» **WHAT IS EXPECTED**:
Go through the data line by line. Copy each one holding the string "events".

» **PROVIDED MATERIAL**:
== == ==

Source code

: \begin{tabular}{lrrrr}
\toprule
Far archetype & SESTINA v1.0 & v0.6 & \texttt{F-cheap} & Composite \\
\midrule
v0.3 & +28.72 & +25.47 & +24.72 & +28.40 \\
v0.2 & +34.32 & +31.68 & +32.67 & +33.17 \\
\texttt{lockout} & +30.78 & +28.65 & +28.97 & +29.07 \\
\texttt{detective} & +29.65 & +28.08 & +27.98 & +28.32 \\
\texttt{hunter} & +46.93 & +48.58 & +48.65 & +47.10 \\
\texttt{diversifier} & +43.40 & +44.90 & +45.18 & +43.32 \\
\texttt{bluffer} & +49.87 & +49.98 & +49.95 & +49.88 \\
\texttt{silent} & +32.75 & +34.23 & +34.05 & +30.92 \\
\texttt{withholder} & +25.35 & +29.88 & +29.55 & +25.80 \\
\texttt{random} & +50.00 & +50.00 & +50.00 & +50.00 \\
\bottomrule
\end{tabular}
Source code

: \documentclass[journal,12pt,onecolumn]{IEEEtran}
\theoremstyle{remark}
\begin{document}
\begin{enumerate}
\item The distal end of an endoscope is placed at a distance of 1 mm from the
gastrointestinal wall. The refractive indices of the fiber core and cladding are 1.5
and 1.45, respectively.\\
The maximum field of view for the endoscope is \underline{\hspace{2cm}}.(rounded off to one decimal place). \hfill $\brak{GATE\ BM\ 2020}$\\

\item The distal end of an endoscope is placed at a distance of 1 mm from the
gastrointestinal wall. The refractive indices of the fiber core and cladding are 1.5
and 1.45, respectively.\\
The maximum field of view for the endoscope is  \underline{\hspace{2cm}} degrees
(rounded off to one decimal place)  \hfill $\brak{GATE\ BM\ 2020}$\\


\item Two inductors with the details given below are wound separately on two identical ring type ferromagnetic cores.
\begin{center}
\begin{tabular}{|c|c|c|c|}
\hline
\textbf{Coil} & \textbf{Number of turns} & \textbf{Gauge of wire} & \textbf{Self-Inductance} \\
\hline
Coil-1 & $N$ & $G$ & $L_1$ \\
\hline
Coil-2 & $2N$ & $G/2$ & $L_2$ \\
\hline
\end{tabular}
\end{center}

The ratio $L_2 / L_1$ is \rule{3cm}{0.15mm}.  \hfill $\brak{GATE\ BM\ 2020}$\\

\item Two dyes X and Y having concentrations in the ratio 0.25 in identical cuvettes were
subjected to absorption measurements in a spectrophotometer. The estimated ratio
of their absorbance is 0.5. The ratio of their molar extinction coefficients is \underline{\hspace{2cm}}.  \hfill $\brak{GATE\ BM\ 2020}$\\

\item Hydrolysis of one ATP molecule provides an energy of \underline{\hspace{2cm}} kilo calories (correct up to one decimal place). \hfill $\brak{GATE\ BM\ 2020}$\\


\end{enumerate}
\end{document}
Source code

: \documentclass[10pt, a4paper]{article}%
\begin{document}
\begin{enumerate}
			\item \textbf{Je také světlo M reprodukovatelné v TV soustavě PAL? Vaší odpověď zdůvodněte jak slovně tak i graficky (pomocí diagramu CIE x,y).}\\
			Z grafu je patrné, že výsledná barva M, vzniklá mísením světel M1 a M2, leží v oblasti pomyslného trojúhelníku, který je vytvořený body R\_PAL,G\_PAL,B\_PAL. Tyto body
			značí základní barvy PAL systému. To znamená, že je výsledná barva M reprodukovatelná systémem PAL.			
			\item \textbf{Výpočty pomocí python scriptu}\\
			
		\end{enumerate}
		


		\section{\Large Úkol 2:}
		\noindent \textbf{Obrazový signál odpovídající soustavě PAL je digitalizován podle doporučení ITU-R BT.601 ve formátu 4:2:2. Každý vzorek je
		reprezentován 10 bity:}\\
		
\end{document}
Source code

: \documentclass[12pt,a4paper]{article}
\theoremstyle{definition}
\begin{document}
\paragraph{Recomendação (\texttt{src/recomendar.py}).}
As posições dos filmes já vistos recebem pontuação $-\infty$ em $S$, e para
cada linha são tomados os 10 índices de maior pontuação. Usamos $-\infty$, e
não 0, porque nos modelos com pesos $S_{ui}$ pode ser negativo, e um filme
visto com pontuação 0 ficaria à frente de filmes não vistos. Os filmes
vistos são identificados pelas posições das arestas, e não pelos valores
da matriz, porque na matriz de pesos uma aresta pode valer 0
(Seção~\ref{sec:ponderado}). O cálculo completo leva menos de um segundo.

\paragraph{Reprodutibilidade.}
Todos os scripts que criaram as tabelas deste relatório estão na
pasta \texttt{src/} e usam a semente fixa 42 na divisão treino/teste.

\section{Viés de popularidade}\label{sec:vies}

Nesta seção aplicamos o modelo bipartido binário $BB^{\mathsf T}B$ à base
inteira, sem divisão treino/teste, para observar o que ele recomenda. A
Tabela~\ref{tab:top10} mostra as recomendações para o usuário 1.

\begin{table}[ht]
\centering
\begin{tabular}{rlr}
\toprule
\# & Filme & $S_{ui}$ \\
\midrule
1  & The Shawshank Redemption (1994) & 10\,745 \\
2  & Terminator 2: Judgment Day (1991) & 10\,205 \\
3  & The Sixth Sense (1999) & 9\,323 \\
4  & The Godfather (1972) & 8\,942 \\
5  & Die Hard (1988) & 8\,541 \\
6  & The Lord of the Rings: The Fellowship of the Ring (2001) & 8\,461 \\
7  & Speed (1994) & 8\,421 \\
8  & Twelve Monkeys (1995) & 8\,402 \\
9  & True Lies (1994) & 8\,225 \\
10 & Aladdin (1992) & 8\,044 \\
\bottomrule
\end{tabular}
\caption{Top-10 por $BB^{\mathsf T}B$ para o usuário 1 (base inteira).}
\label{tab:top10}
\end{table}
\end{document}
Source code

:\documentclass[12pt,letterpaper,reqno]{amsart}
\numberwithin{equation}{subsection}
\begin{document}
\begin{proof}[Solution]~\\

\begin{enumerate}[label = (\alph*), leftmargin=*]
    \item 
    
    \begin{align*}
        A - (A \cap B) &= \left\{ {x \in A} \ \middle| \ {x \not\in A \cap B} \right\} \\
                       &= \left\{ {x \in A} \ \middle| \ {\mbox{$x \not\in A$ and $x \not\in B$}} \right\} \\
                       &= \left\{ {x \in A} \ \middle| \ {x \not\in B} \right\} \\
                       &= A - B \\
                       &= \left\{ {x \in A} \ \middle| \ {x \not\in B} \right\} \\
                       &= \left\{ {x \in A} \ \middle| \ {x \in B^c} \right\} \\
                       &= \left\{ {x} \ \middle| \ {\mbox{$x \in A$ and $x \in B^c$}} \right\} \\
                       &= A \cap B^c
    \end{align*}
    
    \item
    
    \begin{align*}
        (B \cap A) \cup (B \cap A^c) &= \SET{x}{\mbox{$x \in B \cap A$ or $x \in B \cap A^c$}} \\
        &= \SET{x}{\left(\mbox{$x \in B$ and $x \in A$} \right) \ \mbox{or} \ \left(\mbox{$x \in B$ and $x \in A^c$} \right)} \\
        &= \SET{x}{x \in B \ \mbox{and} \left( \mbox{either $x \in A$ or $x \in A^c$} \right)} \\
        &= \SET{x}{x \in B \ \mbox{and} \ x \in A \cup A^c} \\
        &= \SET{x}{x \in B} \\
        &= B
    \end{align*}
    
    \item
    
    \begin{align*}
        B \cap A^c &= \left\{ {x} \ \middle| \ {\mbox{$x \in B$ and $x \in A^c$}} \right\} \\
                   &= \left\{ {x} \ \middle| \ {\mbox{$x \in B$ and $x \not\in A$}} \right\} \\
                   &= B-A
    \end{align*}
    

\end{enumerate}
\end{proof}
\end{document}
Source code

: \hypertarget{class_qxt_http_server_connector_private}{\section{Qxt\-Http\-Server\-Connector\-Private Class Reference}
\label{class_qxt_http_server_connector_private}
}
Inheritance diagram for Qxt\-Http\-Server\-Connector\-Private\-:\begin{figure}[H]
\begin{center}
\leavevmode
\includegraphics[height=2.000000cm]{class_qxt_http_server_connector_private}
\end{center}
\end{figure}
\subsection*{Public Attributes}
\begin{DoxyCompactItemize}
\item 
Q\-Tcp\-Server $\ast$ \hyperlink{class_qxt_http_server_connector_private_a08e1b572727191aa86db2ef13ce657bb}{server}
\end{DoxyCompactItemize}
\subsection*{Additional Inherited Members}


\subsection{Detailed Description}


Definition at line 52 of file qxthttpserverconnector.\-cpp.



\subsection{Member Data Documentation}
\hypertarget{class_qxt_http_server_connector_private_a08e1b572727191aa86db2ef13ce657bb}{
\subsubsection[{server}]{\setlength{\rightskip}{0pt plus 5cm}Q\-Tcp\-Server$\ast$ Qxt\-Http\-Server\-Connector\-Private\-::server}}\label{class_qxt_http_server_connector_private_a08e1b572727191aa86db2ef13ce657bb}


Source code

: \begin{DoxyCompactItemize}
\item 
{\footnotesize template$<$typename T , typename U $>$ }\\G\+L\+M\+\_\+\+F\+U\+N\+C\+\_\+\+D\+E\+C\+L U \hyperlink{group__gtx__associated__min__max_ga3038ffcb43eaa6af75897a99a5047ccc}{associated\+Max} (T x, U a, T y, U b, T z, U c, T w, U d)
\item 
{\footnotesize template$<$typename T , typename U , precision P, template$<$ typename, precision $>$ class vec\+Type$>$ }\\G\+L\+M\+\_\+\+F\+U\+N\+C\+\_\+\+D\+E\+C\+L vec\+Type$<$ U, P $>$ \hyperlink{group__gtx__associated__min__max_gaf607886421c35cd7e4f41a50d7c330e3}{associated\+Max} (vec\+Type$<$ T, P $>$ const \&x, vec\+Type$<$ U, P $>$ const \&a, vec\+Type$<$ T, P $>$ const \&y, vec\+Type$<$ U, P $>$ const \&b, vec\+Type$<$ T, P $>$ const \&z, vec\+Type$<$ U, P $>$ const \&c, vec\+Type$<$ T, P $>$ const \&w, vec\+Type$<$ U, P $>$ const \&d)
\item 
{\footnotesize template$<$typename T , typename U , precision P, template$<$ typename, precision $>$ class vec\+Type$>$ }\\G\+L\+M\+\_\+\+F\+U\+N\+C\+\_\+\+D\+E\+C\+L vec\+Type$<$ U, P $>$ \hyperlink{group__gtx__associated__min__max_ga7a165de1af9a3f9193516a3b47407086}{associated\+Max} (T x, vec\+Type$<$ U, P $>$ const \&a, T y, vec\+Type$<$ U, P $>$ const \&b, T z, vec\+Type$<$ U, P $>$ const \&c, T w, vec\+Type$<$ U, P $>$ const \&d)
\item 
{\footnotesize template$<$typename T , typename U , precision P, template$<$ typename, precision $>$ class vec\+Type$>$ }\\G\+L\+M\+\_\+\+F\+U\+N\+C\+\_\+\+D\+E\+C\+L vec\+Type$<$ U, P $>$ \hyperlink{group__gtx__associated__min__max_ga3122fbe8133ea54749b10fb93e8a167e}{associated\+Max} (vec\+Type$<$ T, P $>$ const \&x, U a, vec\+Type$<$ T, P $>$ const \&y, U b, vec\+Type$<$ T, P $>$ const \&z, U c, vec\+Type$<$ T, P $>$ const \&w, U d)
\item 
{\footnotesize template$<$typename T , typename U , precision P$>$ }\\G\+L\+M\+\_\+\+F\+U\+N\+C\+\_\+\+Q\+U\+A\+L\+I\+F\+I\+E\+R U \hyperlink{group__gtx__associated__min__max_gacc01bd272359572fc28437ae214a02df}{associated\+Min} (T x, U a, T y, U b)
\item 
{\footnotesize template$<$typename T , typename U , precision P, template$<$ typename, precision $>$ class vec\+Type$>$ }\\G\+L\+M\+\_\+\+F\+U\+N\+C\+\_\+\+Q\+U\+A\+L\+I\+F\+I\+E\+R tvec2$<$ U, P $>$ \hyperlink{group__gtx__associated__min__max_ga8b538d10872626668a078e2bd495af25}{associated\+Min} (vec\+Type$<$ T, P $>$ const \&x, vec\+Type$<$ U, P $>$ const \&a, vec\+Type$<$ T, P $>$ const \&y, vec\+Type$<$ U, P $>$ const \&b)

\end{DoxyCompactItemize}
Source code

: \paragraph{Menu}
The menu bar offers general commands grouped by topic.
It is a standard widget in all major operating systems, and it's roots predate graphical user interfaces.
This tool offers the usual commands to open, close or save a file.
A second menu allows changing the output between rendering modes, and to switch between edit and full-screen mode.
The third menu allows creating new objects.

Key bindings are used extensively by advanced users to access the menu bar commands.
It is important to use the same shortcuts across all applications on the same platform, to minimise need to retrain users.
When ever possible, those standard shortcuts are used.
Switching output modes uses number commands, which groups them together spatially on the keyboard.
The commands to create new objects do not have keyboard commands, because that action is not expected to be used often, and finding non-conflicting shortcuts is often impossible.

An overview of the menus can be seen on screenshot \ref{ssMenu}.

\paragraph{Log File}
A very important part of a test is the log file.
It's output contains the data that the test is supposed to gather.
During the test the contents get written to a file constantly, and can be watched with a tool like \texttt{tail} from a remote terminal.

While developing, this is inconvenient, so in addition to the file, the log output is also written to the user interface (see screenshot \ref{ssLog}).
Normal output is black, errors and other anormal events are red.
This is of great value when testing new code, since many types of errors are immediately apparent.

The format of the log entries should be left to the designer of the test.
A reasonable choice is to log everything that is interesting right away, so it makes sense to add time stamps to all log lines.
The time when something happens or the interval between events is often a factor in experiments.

== == ==

» **EXPECTED OUTPUT**:
Normal output is black, errors and other anormal events are red.
The time when something happens or the interval between events is often a factor in experiments.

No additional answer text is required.